What is it?

Travatan is a clear eye drop solution that contains the active substance travoprost.

Table of Contents
What is it used for?
How is it used?
How does it work?
How has it been studied?
What benefits has it shown during the studies?
What is the risk associated?
Why has it been approved?

What is it used for?

Travatan is used to reduce intraocular pressure (pressure inside the eye). It is used in adults who have open-angle glaucoma (a disease where the pressure in the eye rises because fluid cannot drain out of the eye) and in adults with ocular hypertension (when the pressure in the eye is higher than normal).

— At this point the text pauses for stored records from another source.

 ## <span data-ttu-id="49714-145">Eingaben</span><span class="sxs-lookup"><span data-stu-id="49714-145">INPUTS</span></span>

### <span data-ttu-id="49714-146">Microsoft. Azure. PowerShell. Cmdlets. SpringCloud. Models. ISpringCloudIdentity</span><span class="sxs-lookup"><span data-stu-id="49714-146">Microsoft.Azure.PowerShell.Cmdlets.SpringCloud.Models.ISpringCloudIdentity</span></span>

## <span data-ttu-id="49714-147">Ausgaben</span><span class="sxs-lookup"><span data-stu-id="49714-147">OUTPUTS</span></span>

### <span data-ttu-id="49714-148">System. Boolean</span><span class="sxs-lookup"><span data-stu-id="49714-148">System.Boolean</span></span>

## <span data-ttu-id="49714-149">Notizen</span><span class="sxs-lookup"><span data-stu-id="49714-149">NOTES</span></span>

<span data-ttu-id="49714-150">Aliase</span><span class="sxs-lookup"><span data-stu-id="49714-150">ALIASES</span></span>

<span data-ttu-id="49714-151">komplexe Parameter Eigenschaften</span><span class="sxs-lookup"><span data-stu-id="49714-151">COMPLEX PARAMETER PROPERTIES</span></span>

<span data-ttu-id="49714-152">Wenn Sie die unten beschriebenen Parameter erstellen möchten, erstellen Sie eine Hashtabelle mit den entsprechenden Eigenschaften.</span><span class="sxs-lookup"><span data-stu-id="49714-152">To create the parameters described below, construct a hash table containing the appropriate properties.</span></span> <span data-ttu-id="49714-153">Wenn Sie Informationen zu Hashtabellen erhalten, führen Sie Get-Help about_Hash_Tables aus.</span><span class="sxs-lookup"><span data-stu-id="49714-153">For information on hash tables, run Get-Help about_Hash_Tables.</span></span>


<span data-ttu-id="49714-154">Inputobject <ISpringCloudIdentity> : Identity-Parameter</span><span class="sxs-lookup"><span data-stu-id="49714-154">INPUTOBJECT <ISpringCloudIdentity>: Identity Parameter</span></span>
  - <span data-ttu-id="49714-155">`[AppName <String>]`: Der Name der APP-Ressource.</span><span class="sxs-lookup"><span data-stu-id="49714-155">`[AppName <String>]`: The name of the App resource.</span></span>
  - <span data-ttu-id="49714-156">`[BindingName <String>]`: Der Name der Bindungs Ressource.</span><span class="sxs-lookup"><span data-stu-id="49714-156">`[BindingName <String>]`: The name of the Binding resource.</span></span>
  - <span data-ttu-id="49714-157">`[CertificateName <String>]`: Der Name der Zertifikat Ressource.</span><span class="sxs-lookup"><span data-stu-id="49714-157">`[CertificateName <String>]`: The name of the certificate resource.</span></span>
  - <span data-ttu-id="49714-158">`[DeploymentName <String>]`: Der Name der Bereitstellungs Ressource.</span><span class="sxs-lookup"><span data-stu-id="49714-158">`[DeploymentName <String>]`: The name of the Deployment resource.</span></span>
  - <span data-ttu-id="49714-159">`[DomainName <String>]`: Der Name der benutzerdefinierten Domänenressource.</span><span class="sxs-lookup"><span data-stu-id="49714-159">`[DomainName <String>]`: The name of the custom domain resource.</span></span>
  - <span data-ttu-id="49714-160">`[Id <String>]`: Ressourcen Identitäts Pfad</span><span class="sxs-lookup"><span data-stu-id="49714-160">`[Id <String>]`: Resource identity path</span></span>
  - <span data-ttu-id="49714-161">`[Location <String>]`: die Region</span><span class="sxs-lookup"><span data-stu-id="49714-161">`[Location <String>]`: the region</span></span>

The medicine can only be obtained with a prescription.

How is it used?

The dose is one drop of Travatan in the affected eye(s) once a day, preferably in the evening.

How does it work?

When intraocular pressure is raised, it causes damage to the retina (the light-sensitive membrane at the back of the eye) and to the optic nerve that sends signals from the eye to the brain. This can result in serious vision loss and even blindness. By lowering the pressure, Travatan reduces the risk of damage. The active substance in Travatan, travoprost, is a prostaglandin analogue (a man-made copy of a natural substance, prostaglandin). In the eye, prostaglandin increases the drainage of the watery fluid (aqueous humour) out of the eyeball. Travatan acts in the same way and increases the flow of fluid out of the eye. This helps to reduce the pressure inside the eye.

How has it been studied?

Travatan has been studied in 1,989 patients in three main studies, lasting between six and 12 months. All three studies compared travoprost with timolol, which is the standard treatment for glaucoma. One of the three trials also included a comparison with latanoprost (another prostaglandin analogue used for glaucoma). The main measure of effectiveness was the reduction in intraocular pressure. Another study also compared the effectiveness of adding Travatan to treat patients who were also receiving timolol (427 patients, six-month duration).

What benefits has it shown during the studies?

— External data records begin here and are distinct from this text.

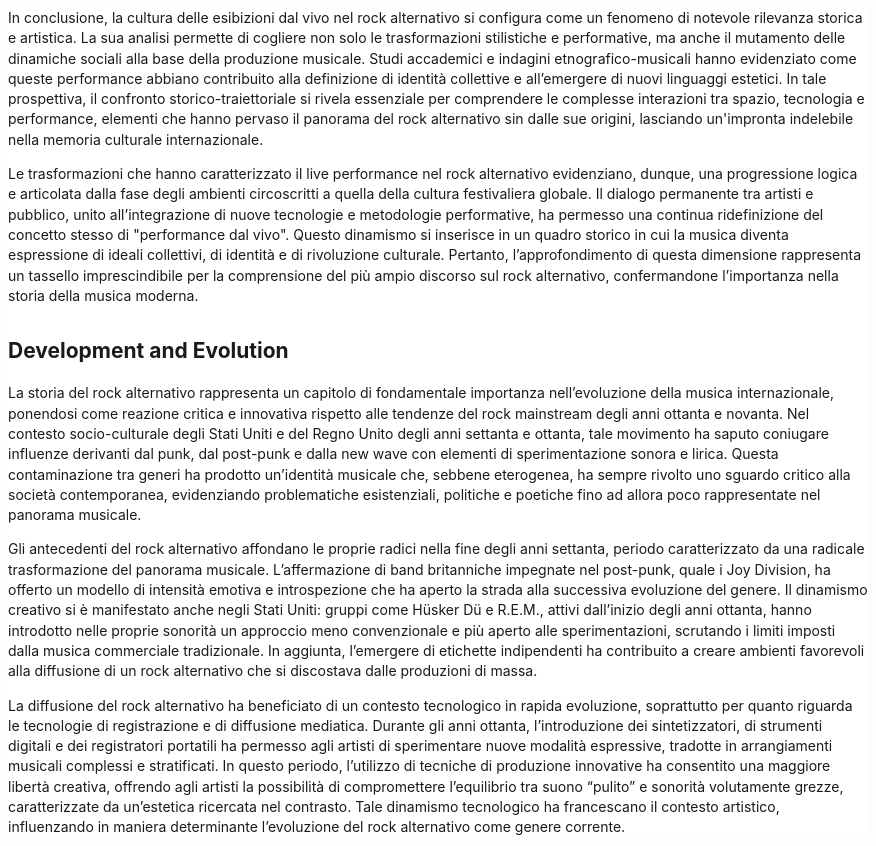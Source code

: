 In conclusione, la cultura delle esibizioni dal vivo nel rock alternativo si configura come un
fenomeno di notevole rilevanza storica e artistica. La sua analisi permette di cogliere non solo le
trasformazioni stilistiche e performative, ma anche il mutamento delle dinamiche sociali alla base
della produzione musicale. Studi accademici e indagini etnografico-musicali hanno evidenziato come
queste performance abbiano contribuito alla definizione di identità collettive e all’emergere di
nuovi linguaggi estetici. In tale prospettiva, il confronto storico-traiettoriale si rivela
essenziale per comprendere le complesse interazioni tra spazio, tecnologia e performance, elementi
che hanno pervaso il panorama del rock alternativo sin dalle sue origini, lasciando un'impronta
indelebile nella memoria culturale internazionale.

Le trasformazioni che hanno caratterizzato il live performance nel rock alternativo evidenziano,
dunque, una progressione logica e articolata dalla fase degli ambienti circoscritti a quella della
cultura festivaliera globale. Il dialogo permanente tra artisti e pubblico, unito all’integrazione
di nuove tecnologie e metodologie performative, ha permesso una continua ridefinizione del concetto
stesso di "performance dal vivo". Questo dinamismo si inserisce in un quadro storico in cui la
musica diventa espressione di ideali collettivi, di identità e di rivoluzione culturale. Pertanto,
l’approfondimento di questa dimensione rappresenta un tassello imprescindibile per la comprensione
del più ampio discorso sul rock alternativo, confermandone l’importanza nella storia della musica
moderna.

## Development and Evolution

La storia del rock alternativo rappresenta un capitolo di fondamentale importanza nell’evoluzione
della musica internazionale, ponendosi come reazione critica e innovativa rispetto alle tendenze del
rock mainstream degli anni ottanta e novanta. Nel contesto socio-culturale degli Stati Uniti e del
Regno Unito degli anni settanta e ottanta, tale movimento ha saputo coniugare influenze derivanti
dal punk, dal post-punk e dalla new wave con elementi di sperimentazione sonora e lirica. Questa
contaminazione tra generi ha prodotto un’identità musicale che, sebbene eterogenea, ha sempre
rivolto uno sguardo critico alla società contemporanea, evidenziando problematiche esistenziali,
politiche e poetiche fino ad allora poco rappresentate nel panorama musicale.

Gli antecedenti del rock alternativo affondano le proprie radici nella fine degli anni settanta,
periodo caratterizzato da una radicale trasformazione del panorama musicale. L’affermazione di band
britanniche impegnate nel post-punk, quale i Joy Division, ha offerto un modello di intensità
emotiva e introspezione che ha aperto la strada alla successiva evoluzione del genere. Il dinamismo
creativo si è manifestato anche negli Stati Uniti: gruppi come Hüsker Dü e R.E.M., attivi
dall’inizio degli anni ottanta, hanno introdotto nelle proprie sonorità un approccio meno
convenzionale e più aperto alle sperimentazioni, scrutando i limiti imposti dalla musica commerciale
tradizionale. In aggiunta, l’emergere di etichette indipendenti ha contribuito a creare ambienti
favorevoli alla diffusione di un rock alternativo che si discostava dalle produzioni di massa.

La diffusione del rock alternativo ha beneficiato di un contesto tecnologico in rapida evoluzione,
soprattutto per quanto riguarda le tecnologie di registrazione e di diffusione mediatica. Durante
gli anni ottanta, l’introduzione dei sintetizzatori, di strumenti digitali e dei registratori
portatili ha permesso agli artisti di sperimentare nuove modalità espressive, tradotte in
arrangiamenti musicali complessi e stratificati. In questo periodo, l’utilizzo di tecniche di
produzione innovative ha consentito una maggiore libertà creativa, offrendo agli artisti la
possibilità di compromettere l’equilibrio tra suono “pulito” e sonorità volutamente grezze,
caratterizzate da un’estetica ricercata nel contrasto. Tale dinamismo tecnologico ha francescano il
contesto artistico, influenzando in maniera determinante l’evoluzione del rock alternativo come
genere corrente.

Travatan was at least as effective as timolol and as effective as latanoprost in reducing intraocular pressure. The combined treatment with Travatan plus timolol produced an additional decrease of intraocular pressure in patients who were not controlled with timolol alone.

What is the risk associated?

The most common side effects when using Travatan (seen in more than 1 patient in 10) are ocular hyperaemia (increased blood supply to the eye, leading to eye irritation and redness) and iris hyperpigmentation (darkening of the colour of the iris). There may also be changes to the patient?s eyelashes, including increased length, thickness, colour or number of lashes. For the full list of all side effects reported with Travatan, see the package leaflet.

Travatan should not be used in people who may be hypersensitive (allergic) to travoprost or any of the other ingredients. Travatan contains benzalkonium chloride, which is known to discolour soft contact lenses. Therefore, care should be taken by people who wear soft contact lenses.

Why has it been approved?

The CHMP decided that Travatan?s benefits are greater than its risks and recommended that it be given marketing authorisation.